#### [EXERCISE]
The records that follow need to be printed exactly. Leave out each image.

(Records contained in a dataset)
■ ■ ■ ■ ■ ■ ■
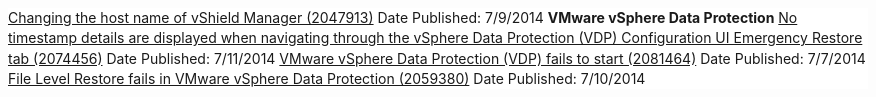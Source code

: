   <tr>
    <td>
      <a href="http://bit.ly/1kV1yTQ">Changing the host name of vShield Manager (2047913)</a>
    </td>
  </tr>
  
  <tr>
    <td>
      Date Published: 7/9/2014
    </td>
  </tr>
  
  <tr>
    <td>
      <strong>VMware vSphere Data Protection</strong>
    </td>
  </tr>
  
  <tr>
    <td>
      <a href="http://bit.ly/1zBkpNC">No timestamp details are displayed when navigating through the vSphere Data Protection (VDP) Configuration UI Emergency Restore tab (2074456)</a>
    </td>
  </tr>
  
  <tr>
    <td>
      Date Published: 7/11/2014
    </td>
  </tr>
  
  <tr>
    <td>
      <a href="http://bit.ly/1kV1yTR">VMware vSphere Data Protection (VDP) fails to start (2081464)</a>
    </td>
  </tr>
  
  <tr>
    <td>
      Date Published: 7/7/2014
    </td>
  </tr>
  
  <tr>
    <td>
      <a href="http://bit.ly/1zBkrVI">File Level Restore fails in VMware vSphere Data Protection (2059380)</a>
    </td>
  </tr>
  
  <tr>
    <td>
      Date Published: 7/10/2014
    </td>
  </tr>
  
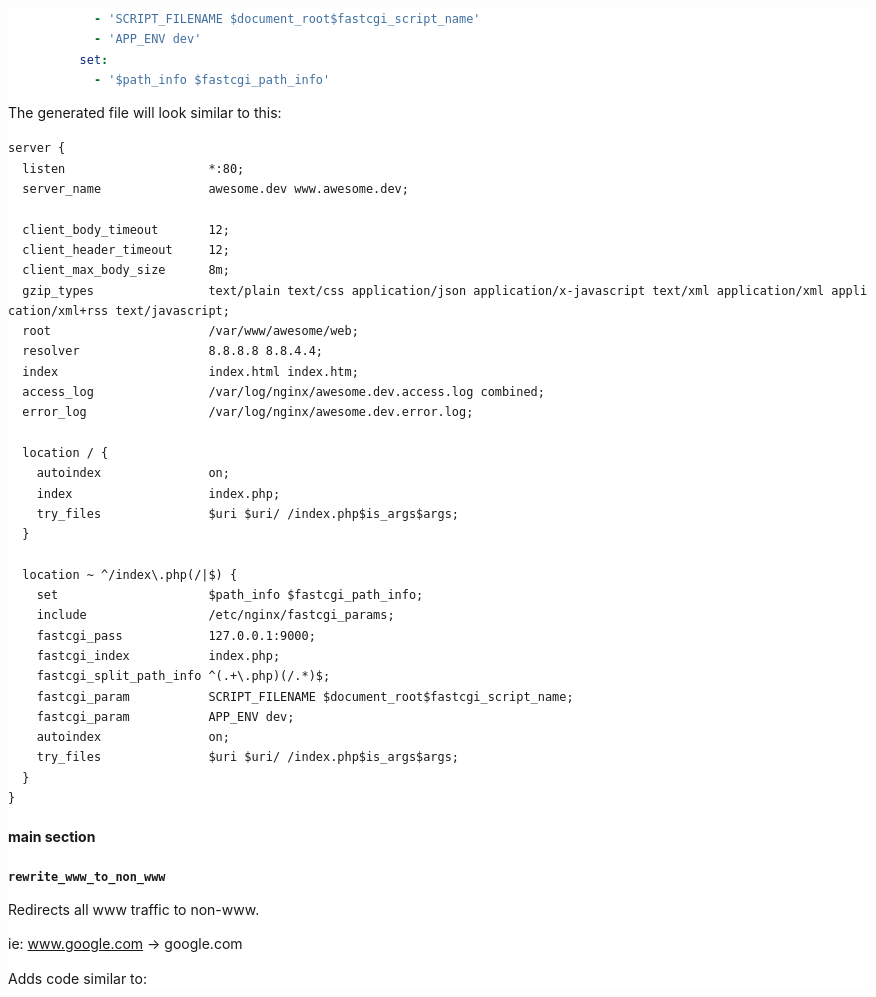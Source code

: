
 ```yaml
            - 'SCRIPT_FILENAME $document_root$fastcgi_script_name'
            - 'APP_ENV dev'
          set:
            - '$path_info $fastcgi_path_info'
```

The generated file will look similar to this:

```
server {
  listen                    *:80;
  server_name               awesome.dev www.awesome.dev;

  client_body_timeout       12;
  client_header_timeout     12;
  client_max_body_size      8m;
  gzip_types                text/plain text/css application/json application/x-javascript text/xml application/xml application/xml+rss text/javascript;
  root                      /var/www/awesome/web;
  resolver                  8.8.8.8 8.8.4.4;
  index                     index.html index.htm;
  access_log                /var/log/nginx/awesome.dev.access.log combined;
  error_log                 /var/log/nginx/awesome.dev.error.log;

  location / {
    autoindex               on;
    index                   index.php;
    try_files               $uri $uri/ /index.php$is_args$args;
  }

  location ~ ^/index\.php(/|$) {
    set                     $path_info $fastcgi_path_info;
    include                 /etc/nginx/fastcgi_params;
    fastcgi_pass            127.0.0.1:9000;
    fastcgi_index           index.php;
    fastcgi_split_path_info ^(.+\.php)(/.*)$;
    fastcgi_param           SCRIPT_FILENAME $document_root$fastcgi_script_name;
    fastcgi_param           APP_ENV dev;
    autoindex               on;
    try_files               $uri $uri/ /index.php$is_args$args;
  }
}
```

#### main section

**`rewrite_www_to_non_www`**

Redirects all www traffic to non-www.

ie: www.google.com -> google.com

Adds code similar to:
■ ■ ■ ■ ■ ■ ■
#### [RESULT FOR THIS EXERCISE]
Source code

:   <tr>
    <td>
      <a href="http://bit.ly/1kV1yTQ">Changing the host name of vShield Manager (2047913)</a>
    </td>
  </tr>
  
  <tr>
    <td>
      Date Published: 7/9/2014
    </td>
  </tr>
  
  <tr>
    <td>
      <strong>VMware vSphere Data Protection</strong>
    </td>
  </tr>
  
  <tr>
    <td>
      <a href="http://bit.ly/1zBkpNC">No timestamp details are displayed when navigating through the vSphere Data Protection (VDP) Configuration UI Emergency Restore tab (2074456)</a>
    </td>
  </tr>
  
  <tr>
    <td>
      Date Published: 7/11/2014
    </td>
  </tr>
  
  <tr>
    <td>
      <a href="http://bit.ly/1kV1yTR">VMware vSphere Data Protection (VDP) fails to start (2081464)</a>
    </td>
  </tr>
  
  <tr>
    <td>
      Date Published: 7/7/2014
    </td>
  </tr>
  
  <tr>
    <td>
      <a href="http://bit.ly/1zBkrVI">File Level Restore fails in VMware vSphere Data Protection (2059380)</a>
    </td>
  </tr>
  
  <tr>
    <td>
      Date Published: 7/10/2014
    </td>
  </tr>
  
Source code

:
 ```yaml
            - 'SCRIPT_FILENAME $document_root$fastcgi_script_name'
            - 'APP_ENV dev'
          set:
            - '$path_info $fastcgi_path_info'
```

The generated file will look similar to this:

```
server {
  listen                    *:80;
  server_name               awesome.dev www.awesome.dev;

  client_body_timeout       12;
  client_header_timeout     12;
  client_max_body_size      8m;
  gzip_types                text/plain text/css application/json application/x-javascript text/xml application/xml application/xml+rss text/javascript;
  root                      /var/www/awesome/web;
  resolver                  8.8.8.8 8.8.4.4;
  index                     index.html index.htm;
  access_log                /var/log/nginx/awesome.dev.access.log combined;
  error_log                 /var/log/nginx/awesome.dev.error.log;

  location / {
    autoindex               on;
    index                   index.php;
    try_files               $uri $uri/ /index.php$is_args$args;
  }

  location ~ ^/index\.php(/|$) {
    set                     $path_info $fastcgi_path_info;
    include                 /etc/nginx/fastcgi_params;
    fastcgi_pass            127.0.0.1:9000;
    fastcgi_index           index.php;
    fastcgi_split_path_info ^(.+\.php)(/.*)$;
    fastcgi_param           SCRIPT_FILENAME $document_root$fastcgi_script_name;
    fastcgi_param           APP_ENV dev;
    autoindex               on;
    try_files               $uri $uri/ /index.php$is_args$args;
  }
}
```

#### main section

**`rewrite_www_to_non_www`**

Redirects all www traffic to non-www.

ie: www.google.com -> google.com

Adds code similar to:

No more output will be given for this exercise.